Masters Theses

Date of Award

5-2002

Degree Type

Thesis

Degree Name

Doctor of Philosophy

Major

Business Administration

Major Professor

Jacob M. Rose

Committee Members

Bruce Behn, Jon Woodroof, Esteban Walker

Abstract

This study extends the existing decision aid literature by examining the influence of decision aid recommendations on users’ memories, decision processes, and judgments. Existing research suggests that decision aids can be beneficial in a variety of settings. Judgments or decisions, the outputs of the decision- making process, are the focus of most of the decision aid research. This study offers a more comprehensive investigation of the impact of decision aids by examining both the outputs of the decision-making process and the inputs and processes that lead to judgment and decision-making. An experiment is conducted that examines the influence of decision aid recommendations on memory patterns, search, cue usage, and judgments. Specifically, the study focuses on how positive and negative decision aid recommendations and the timing of receipt of the decision aid recommendation differentially affect these components of the decision process.

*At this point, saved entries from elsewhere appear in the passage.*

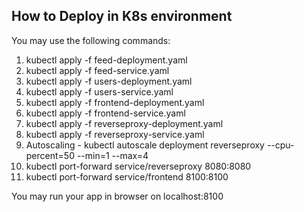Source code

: ## How to Deploy in K8s environment

You may use the following commands:

1. kubectl apply -f feed-deployment.yaml
2. kubectl apply -f feed-service.yaml
3. kubectl apply -f users-deployment.yaml
4. kubectl apply -f users-service.yaml
5. kubectl apply -f frontend-deployment.yaml
6. kubectl apply -f frontend-service.yaml
7. kubectl apply -f reverseproxy-deployment.yaml
8. kubectl apply -f reverseproxy-service.yaml
9. Autoscaling - kubectl autoscale deployment reverseproxy --cpu-percent=50 --min=1 --max=4
10. kubectl port-forward service/reverseproxy 8080:8080
11. kubectl port-forward service/frontend 8100:8100

You may run your app in browser on localhost:8100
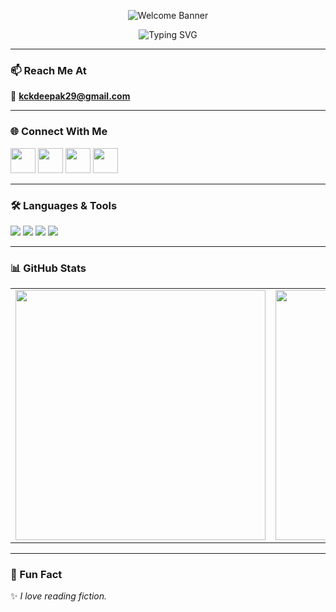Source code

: <p align="center">
  <img src="https://github.com/kckDeepak/kckDeepak/assets/banner.png" alt="Welcome Banner" />
</p>


<p align="center">
  <img src="https://readme-typing-svg.demolab.com?font=Fira+Code&pause=1000&center=true&vCenter=true&multiline=true&width=500&lines=🚀Student+%7C+💻Full+Stack+Developer+%7C+🎓CSE'26;" alt="Typing SVG" />
</p>

---

### 📫 Reach Me At
📧 **kckdeepak29@gmail.com**

---

### 🌐 Connect With Me
<p align="left">
  <a href="https://linkedin.com/in/chaitanya-krishna-deepak" target="_blank"><img src="https://skillicons.dev/icons?i=linkedin" width="40"/></a>
  <a href="https://instagram.com/chaitanya_290605" target="_blank"><img src="https://skillicons.dev/icons?i=instagram" width="40"/></a>
  <a href="https://www.hackerrank.com/chaitanya_krishna_deepak" target="_blank"><img src="https://cdn.worldvectorlogo.com/logos/hackerrank.svg" width="40"/></a>
  <a href="https://leetcode.com/chaitanya_krishna_deepak" target="_blank"><img src="https://cdn.worldvectorlogo.com/logos/leetcode.svg" width="40"/></a>
</p>

---

### 🛠️ Languages & Tools

<p align="left">
  <img src="https://skillicons.dev/icons?i=c,cpp,java,python,javascript,dart,html,css" />
  <img src="https://skillicons.dev/icons?i=react,nextjs,nodejs,express,redux,flutter,django" />
  <img src="https://skillicons.dev/icons?i=mysql,mongodb,postgres,gcp,aws,docker,git,linux" />
  <img src="https://skillicons.dev/icons?i=figma,postman,github,vscode" />
</p>

---

### 📊 GitHub Stats

<table align="center">
  <tr>
    <td>
      <img src="https://github-readme-stats.vercel.app/api?username=kckDeepak&theme=tokyonight&hide_border=false&include_all_commits=false&count_private=false&title_color=1E90FF" width="400px" />
    </td>
    <td>
      <img src="https://nirzak-streak-stats.vercel.app/?user=kckDeepak&theme=tokyonight&hide_border=false&title_color=1E90FF" width="400px" />
    </td>
  </tr>
</table>

---

### 🚀 Fun Fact

✨ *I love reading fiction.*

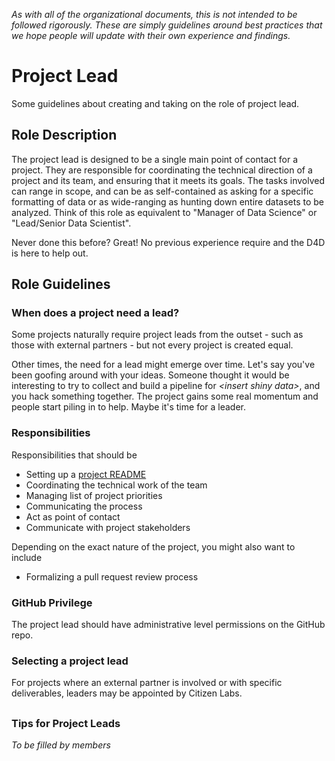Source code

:*As with all of the organizational documents, this is not intended to be followed rigorously. These are simply guidelines around best practices that we hope people will update with their own experience and findings.*


# Project Lead
Some guidelines about creating and taking on the role of project lead.

## Role Description
The project lead is designed to be a single main point of contact for a project. They are responsible for coordinating the technical direction of a project and its team, and ensuring that it meets its goals. The tasks involved can range in scope, and can be as self-contained as asking for a specific formatting of data or as wide-ranging as hunting down entire datasets to be analyzed. Think of this role as equivalent to "Manager of Data Science" or "Lead/Senior Data Scientist".

Never done this before? Great! No previous experience require and the D4D is here to help out.

## Role Guidelines
### When does a project need a lead?
Some projects naturally require project leads from the outset - such as those with external partners - but not every project is created equal.

Other times, the need for a lead might emerge over time. Let's say you've been goofing around with your ideas. Someone thought it would be interesting to try to collect and build a pipeline for *\<insert shiny data>*, and you hack something together. The project gains some real momentum and people start piling in to help. Maybe it's time for a leader.

### Responsibilities
Responsibilities that should be

- Setting up a [project README](https://github.com/citizenlabsgr/read-first/new-project-template.md)
- Coordinating the technical work of the team
- Managing list of project priorities
- Communicating the process
- Act as point of contact
- Communicate with project stakeholders

Depending on the exact nature of the project, you might also want to include

- Formalizing a pull request review process


### GitHub Privilege
The project lead should have administrative level permissions on the GitHub repo.

### Selecting a project lead
For projects where an external partner is involved or with specific deliverables, leaders may be appointed by Citizen Labs.


##

### Tips for Project Leads
*To be filled by members*
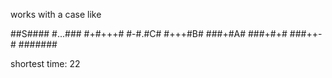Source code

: works with a case like

##S####
#...###
#+#+++#
#-#.#C#
#+++#B#
###+#A#
###+#+#
###++-#
#######

shortest time: 22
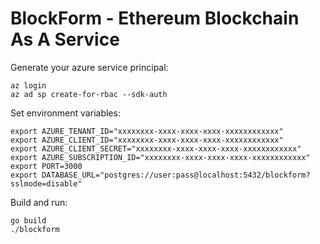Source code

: # BlockForm - Ethereum Blockchain As A Service

Generate your azure service principal:

    az login
    az ad sp create-for-rbac --sdk-auth

Set environment variables:

    export AZURE_TENANT_ID="xxxxxxxx-xxxx-xxxx-xxxx-xxxxxxxxxxxx"
    export AZURE_CLIENT_ID="xxxxxxxx-xxxx-xxxx-xxxx-xxxxxxxxxxxx"
    export AZURE_CLIENT_SECRET="xxxxxxxx-xxxx-xxxx-xxxx-xxxxxxxxxxxx"
    export AZURE_SUBSCRIPTION_ID="xxxxxxxx-xxxx-xxxx-xxxx-xxxxxxxxxxxx"
    export PORT=3000
    export DATABASE_URL="postgres://user:pass@localhost:5432/blockform?sslmode=disable"

Build and run:

    go build
    ./blockform
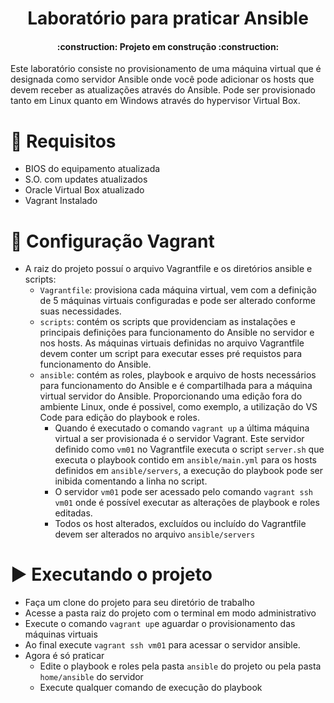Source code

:﻿<h1 align="center"> Laboratório para praticar Ansible </h1>
<h4 align="center"> 
    :construction:  Projeto em construção  :construction:
</h4>
 
 Este laboratório consiste no provisionamento de uma máquina virtual que é designada como servidor Ansible onde você pode adicionar os hosts que devem receber as atualizações através do Ansible. Pode ser provisionado tanto em Linux quanto em Windows através do hypervisor Virtual Box.

 # :hammer: Requisitos
 - BIOS do equipamento atualizada
 - S.O. com updates atualizados
 - Oracle Virtual Box atualizado
 - Vagrant Instalado


 # :wrench: Configuração Vagrant
 - A raiz do projeto possuí o arquivo Vagrantfile e os diretórios ansible e scripts:
    - `Vagrantfile`: provisiona cada máquina virtual, vem com a definição de 5 máquinas virtuais configuradas e pode ser alterado conforme suas necessidades.
    - `scripts`: contém os scripts que providenciam as instalações e principais definições para funcionamento do Ansible no servidor e nos hosts. As máquinas virtuais definidas no arquivo Vagrantfile devem conter um script para executar esses pré requistos para funcionamento do Ansible.
    - `ansible`: contém as roles, playbook e arquivo de hosts necessários para funcionamento do Ansible e é compartilhada para a máquina virtual servidor do Ansible. Proporcionando uma edição fora do ambiente Linux, onde é possivel, como exemplo, a utilização do VS Code para edição do playbook e roles. 
        - Quando é executado o comando `vagrant up` a última máquina virtual a ser provisionada é o servidor Vagrant. Este servidor definido como `vm01` no Vagrantfile executa o script `server.sh` que executa o playbook contido em `ansible/main.yml` para os hosts definidos em `ansible/servers`, a execução do playbook pode ser inibida comentando a linha no script.
        - O servidor `vm01` pode ser acessado pelo comando `vagrant ssh vm01` onde é possível executar as alterações de playbook e roles editadas.
        - Todos os host alterados, excluídos ou incluído do Vagrantfile devem ser alterados no arquivo `ansible/servers`


 # :arrow_forward: Executando o projeto
 - Faça um clone do projeto para seu diretório de trabalho
 - Acesse a pasta raiz do projeto com o terminal em modo administrativo
 - Execute o comando `vagrant up`e aguardar o provisionamento das máquinas virtuais
 - Ao final execute `vagrant ssh vm01` para acessar o servidor ansible.
 - Agora é só praticar
    - Edite o playbook e roles pela pasta `ansible` do projeto ou pela pasta `home/ansible` do servidor
    - Execute qualquer comando de execução do playbook
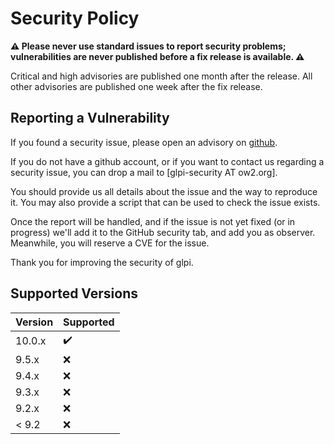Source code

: # Security Policy

**⚠️ Please never use standard issues to report security problems; vulnerabilities are never published before a fix release is available. ⚠️**

Critical and high advisories are published one month after the release. All other advisories are published one week after the fix release.

## Reporting a Vulnerability

If you found a security issue, please open an advisory on [github](https://github.com/glpi-project/glpi/security/advisories/new).

If you do not have a github account, or if you want to contact us regarding a security issue, you can drop a mail to \[glpi-security AT ow2.org\].

You should provide us all details about the issue and the way to reproduce it.
You may also provide a script that can be used to check the issue exists.

Once the report will be handled, and if the issue is not yet fixed (or in progress)
we'll add it to the GitHub security tab, and add you as observer. Meanwhile,
you will reserve a CVE for the issue.

Thank you for improving the security of glpi.

## Supported Versions

| Version | Supported          |
| ------- | ------------------ |
| 10.0.x  | :heavy_check_mark: |
| 9.5.x   | :x:                |
| 9.4.x   | :x:                |
| 9.3.x   | :x:                |
| 9.2.x   | :x:                |
| < 9.2   | :x:                |
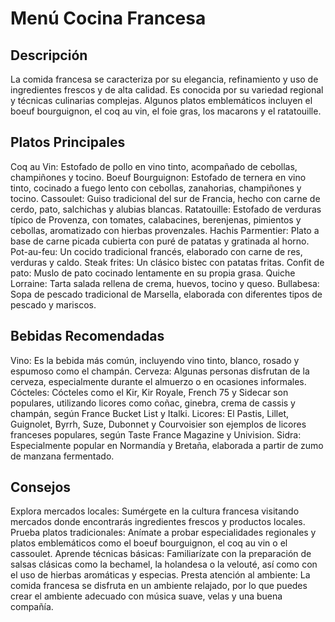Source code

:# Menú Cocina Francesa

## Descripción

La comida francesa se caracteriza por su elegancia, refinamiento y uso de ingredientes frescos y de alta calidad. Es conocida por su variedad regional y técnicas culinarias complejas. Algunos platos emblemáticos incluyen el boeuf bourguignon, el coq au vin, el foie gras, los macarons y el ratatouille. 

## Platos Principales

Coq au Vin: Estofado de pollo en vino tinto, acompañado de cebollas, champiñones y tocino. 
Boeuf Bourguignon: Estofado de ternera en vino tinto, cocinado a fuego lento con cebollas, zanahorias, champiñones y tocino. 
Cassoulet: Guiso tradicional del sur de Francia, hecho con carne de cerdo, pato, salchichas y alubias blancas. 
Ratatouille: Estofado de verduras típico de Provenza, con tomates, calabacines, berenjenas, pimientos y cebollas, aromatizado con hierbas provenzales. 
Hachis Parmentier: Plato a base de carne picada cubierta con puré de patatas y gratinada al horno. 
Pot-au-feu: Un cocido tradicional francés, elaborado con carne de res, verduras y caldo. 
Steak frites: Un clásico bistec con patatas fritas. 
Confit de pato: Muslo de pato cocinado lentamente en su propia grasa. 
Quiche Lorraine: Tarta salada rellena de crema, huevos, tocino y queso. 
Bullabesa: Sopa de pescado tradicional de Marsella, elaborada con diferentes tipos de pescado y mariscos. 

## Bebidas Recomendadas

Vino:
Es la bebida más común, incluyendo vino tinto, blanco, rosado y espumoso como el champán. 
Cerveza:
Algunas personas disfrutan de la cerveza, especialmente durante el almuerzo o en ocasiones informales. 
Cócteles:
Cócteles como el Kir, Kir Royale, French 75 y Sidecar son populares, utilizando licores como coñac, ginebra, crema de cassis y champán, según France Bucket List y Italki. 
Licores:
El Pastis, Lillet, Guignolet, Byrrh, Suze, Dubonnet y Courvoisier son ejemplos de licores franceses populares, según Taste France Magazine y Univision. 
Sidra:
Especialmente popular en Normandía y Bretaña, elaborada a partir de zumo de manzana fermentado.

## Consejos

Explora mercados locales:
Sumérgete en la cultura francesa visitando mercados donde encontrarás ingredientes frescos y productos locales. 
Prueba platos tradicionales:
Anímate a probar especialidades regionales y platos emblemáticos como el boeuf bourguignon, el coq au vin o el cassoulet. 
Aprende técnicas básicas:
Familiarízate con la preparación de salsas clásicas como la bechamel, la holandesa o la velouté, así como con el uso de hierbas aromáticas y especias. 
Presta atención al ambiente:
La comida francesa se disfruta en un ambiente relajado, por lo que puedes crear el ambiente adecuado con música suave, velas y una buena compañía. 

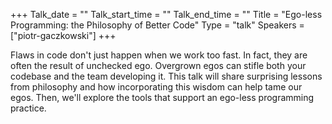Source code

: +++
Talk_date = ""
Talk_start_time = ""
Talk_end_time = ""
Title = "Ego-less Programming: the Philosophy of Better Code"
Type = "talk"
Speakers = ["piotr-gaczkowski"]
+++

Flaws in code don't just happen when we work too fast. In fact, they are often the result of unchecked ego. Overgrown egos can stifle both your codebase and the team developing it. This talk will share surprising lessons from philosophy and how incorporating this wisdom can help tame our egos. Then, we'll explore the tools that support an ego-less programming practice.
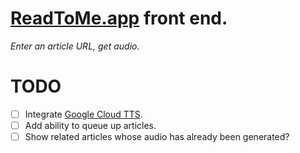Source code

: # [ReadToMe.app](https://readtome.app/) front end.

_Enter an article URL, get audio._

# TODO

- [ ] Integrate [Google Cloud TTS](https://cloud.google.com/text-to-speech/).
- [ ] Add ability to queue up articles.
- [ ] Show related articles whose audio has already been generated?
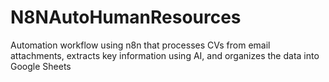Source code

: # N8NAutoHumanResources
Automation workflow using n8n that processes CVs from email attachments, extracts key information using AI, and organizes the data into Google Sheets
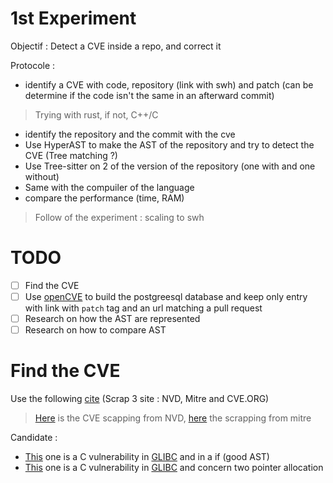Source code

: # 1st Experiment

Objectif : Detect a CVE inside a repo, and correct it

Protocole : 
- identify a CVE with code, repository (link with swh) and patch (can be determine if the code isn't the same in an afterward commit)
> Trying with rust, if not, C++/C
- identify the repository and the commit with the cve
- Use HyperAST to make the AST of the repository and try to detect the CVE (Tree matching ?)
- Use Tree-sitter on 2 of the version of the repository (one with and one without)
- Same with the compuiler of the language
- compare the performance (time, RAM)

> Follow of the experiment : scaling to swh

# TODO

- [ ] Find the CVE
- [ ] Use [openCVE](https://docs.opencve.io/installation/manual/) to build the postgreesql database and keep only entry with link with `patch` tag and an url matching a pull request 
- [ ] Research on how the AST are represented
- [ ] Research on how to compare AST

# Find the CVE

Use the following [cite](https://www.opencve.io/cve?vendor=rust-lang) (Scrap 3 site : NVD, Mitre and CVE.ORG)

> [Here](https://github.com/opencve/opencve/blob/master/opencve/commands/imports/cve.py) is the CVE scapping from NVD, [here](https://github.com/opencve/opencve/blob/master/opencve/commands/imports/cwe.py) the scrapping from mitre

Candidate :
- [This](https://www.opencve.io/cve/CVE-2019-9169) one is a C vulnerability in [GLIBC](https://archive.softwareheritage.org/browse/origin/directory/?origin_url=https://sourceware.org/git/glibc) and in a if (good AST)
- [This](https://www.opencve.io/cve/CVE-2023-0687) one is a C vulnerability in [GLIBC](https://archive.softwareheritage.org/browse/origin/directory/?origin_url=https://sourceware.org/git/glibc) and concern two pointer allocation
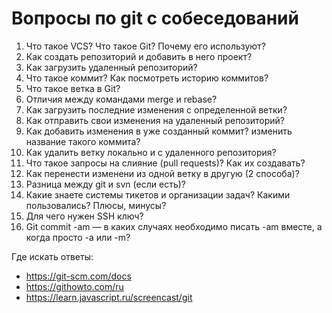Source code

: # Вопросы по git с собеседований

1. Что такое VCS? Что такое Git? Почему его используют?
1. Как создать репозиторий и добавить в него проект?
1. Как загрузить удаленный репозиторий?
1. Что такое коммит? Как посмотреть историю коммитов?
1. Что такое ветка в Git?
1. Отличия между командами merge и rebase?
1. Как загрузить последние изменения с определенной ветки?
1. Как отправить свои изменения на удаленный репозиторий?
1. Как добавить изменения в уже созданный коммит? изменить название такого коммита?
1. Как удалить ветку локально и с удаленного репозитория?
1. Что такое запросы на слияние (pull requests)? Как их создавать?
1. Как перенести изменени из одной ветку в другую (2 способа)?
1. Разница между git и svn (если есть)?
1. Какие знаете системы тикетов и организации задач? Какими пользовались? Плюсы, минусы?
1. Для чего нужен SSH ключ?
1. Git commit -am — в каких случаях необходимо писать -am вместе, а когда просто -a или -m?

Где искать ответы:

* https://git-scm.com/docs
* https://githowto.com/ru
* https://learn.javascript.ru/screencast/git
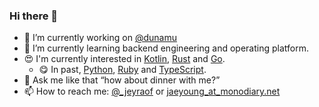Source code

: ### Hi there 👋

- 🔭 I’m currently working on [@dunamu](https://github.com/dunamu)
- 🌱 I’m currently learning backend engineering and operating platform.
- 😍 I'm currently interested in [Kotlin](https://kotlinlang.org/), [Rust](https://www.rust-lang.org/) and [Go](https://golang.org/).
  - 😋 In past, [Python](https://www.python.org/), [Ruby](https://www.ruby-lang.org/) and [TypeScript](https://www.typescriptlang.org/).
- 💬 Ask me like that “how about dinner with me?”
- 📫 How to reach me: [@_jeyraof](https://twitter.com/_jeyraof) or [jaeyoung_at_monodiary.net](jaeyoung@monodiary.net)

<!--
**jeyraof/jeyraof** is a ✨ _special_ ✨ repository because its `README.md` (this file) appears on your GitHub profile.

Here are some ideas to get you started:

- 🔭 I’m currently working on ...
- 🌱 I’m currently learning ...
- 👯 I’m looking to collaborate on ...
- 🤔 I’m looking for help with ...
- 💬 Ask me about ...
- 📫 How to reach me: ...
- 😄 Pronouns: ...
- ⚡ Fun fact: ...
-->
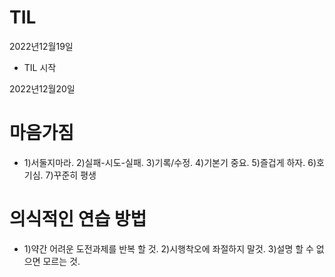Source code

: # TIL
2022년12월19일 
- TIL 시작

2022년12월20일
# 마음가짐 
- 1)서둘지마라.  2)실패-시도-실패.  3)기록/수정.  4)기본기 중요.  5)즐겁게 하자.  6)호기심.  7)꾸준히 평생
# 의식적인 연습 방법
- 1)약간 어려운 도전과제를 반복 할 것. 2)시행착오에 좌절하지 말것. 3)설명 할 수 없으면 모르는 것.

The key findings of the research are: (1) decision aid recommendations create strong affective responses that are encoded in memory and cause users to reconstruct memories of financial data to be consistent with the affective response, (2) receiving a decision aid recommendation at the start of a task creates a strong initial response that acts as an initial hypothesis wherein users’ subsequent information search patterns exhibit a confirming bias, (3) receiving a decision aid recommendation later in the task creates a strong response that initiates professional skepticism and causes users’ subsequent information search patterns to exhibit a disconfirming bias, (4) decision aid recommendations influence the choice of information cues users believe to be important, (5) decision aid recommendations exert influence on users’ judgments, with the amount of influence diminishing as additional information is received, and (6) working memory capacity is a determinant in the ability to recall financial information but does not determine the extent of influence decision aid recommendations have on users. These findings, when considered together, validate the need for a more complete examination of how decision aids impact the entire decision-making process to identify potential negative consequences in addition to proposed benefits. This research demonstrates that task structure can be manipulated to mitigate certain undesirable consequences of decision aid use.